LOS ANGELES -- December 26, 2012

The attorneys representing Toyota (NYSE:TM) owners who claim that their
vehicles are prone to sudden, unexplained acceleration today announced that
Toyota has agreed to a settlement valued between $1.2 and $1.4 billion, which
includes direct payments to consumers as well as the installation of a
brake-override system in an estimated 3.25 million vehicles.

The case was filed in 2010 after drivers across the country began reporting
that Toyota vehicles suddenly and unintentionally accelerated. Toyota has long
maintained that the vehicles were free from electronic flaws causing the
acceleration.

Neither the National Highway Traffic Safety Administration (NHTSA), nor the
National Aeronautics and Space Administration (NASA) was able to find any
defects in Toyota’s source code that could cause these events.

After a flurry of lawsuits were filed against Toyota, Judge James Selna
consolidated the cases in U.S. District Court in California and appointed
attorney Steve Berman, managing partner of Hagens Berman Sobol Shapiro as
co-lead counsel on May 14, 2010, placing Berman in charge of directing the
class litigation and leading settlement discussions with the Japanese auto
manufacturer.

“After two years of intense work, including deposing hundreds of engineers,
pouring over thousands of documents and examining millions of lines of
software code, we are pleased that Toyota has agreed to a settlement that was
both extraordinarily hard-fought and is exceptionally far-reaching,” said
Berman.

Under the terms of the proposed settlement, Toyota will install a
brake-override system in vehicles subject to floor mat entrapment recalls.
Brake-override systems cut power to the throttle under certain circumstances
when the car receives simultaneous signals to accelerate and to stop.

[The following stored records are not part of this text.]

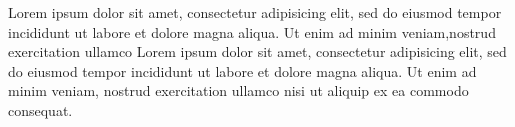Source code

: \documentclass{book}
\begin{document}
\let\parledgroupnotespacing\singlespacing


\begin{pages}


\begin{Leftside}
\beginnumbering
\pstart
\begin{ledgroup}
{%
Lorem ipsum dolor sit amet, consectetur adipisicing elit, sed do eiusmod tempor incididunt ut labore et dolore magna aliqua. Ut enim ad minim veniam,nostrud exercitation ullamco  
Lorem ipsum dolor sit amet, consectetur adipisicing elit, sed do eiusmod tempor incididunt ut labore et dolore magna aliqua. Ut enim ad minim veniam, nostrud exercitation ullamco  nisi ut aliquip ex ea commodo consequat.}
\end{ledgroup}
\pend



\end{Leftside}
\end{pages}
\end{document}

In addition, the settlement establishes a fund of $250 million to be paid to
former Toyota owners who sold their cars during the period from Sept. 1, 2009,
through Dec. 31, 2010, to compensate those owners for an alleged reduced value
as a result of publicity concerning unintended acceleration.

A separate fund of $250 million will be established to compensate current
owners whose vehicles are not eligible for a brake-override system. The amount
consumers receive depends on the model and year of their Toyota, and the state
in which the car was purchased.

The settlement also provides that all 16 million current owners will be
eligible for a customer care plan that will warranty certain parts that
plaintiffs allege are tied to unintended acceleration for between three and 10
years.

The agreement also provides $30 million in education grants to independent
academic institutions to further the study of auto safety and to enhance
driver education. “We hope that this research can aid in finding out the
causes of unintended acceleration, and the solutions to fixing those issues,”
said Berman.

The total value of the settlement is estimated to be between $1.2 and $1.4
billion. This estimate amounts to the largest settlement of this type in US
history in terms of dollars paid out and number of vehicles involved.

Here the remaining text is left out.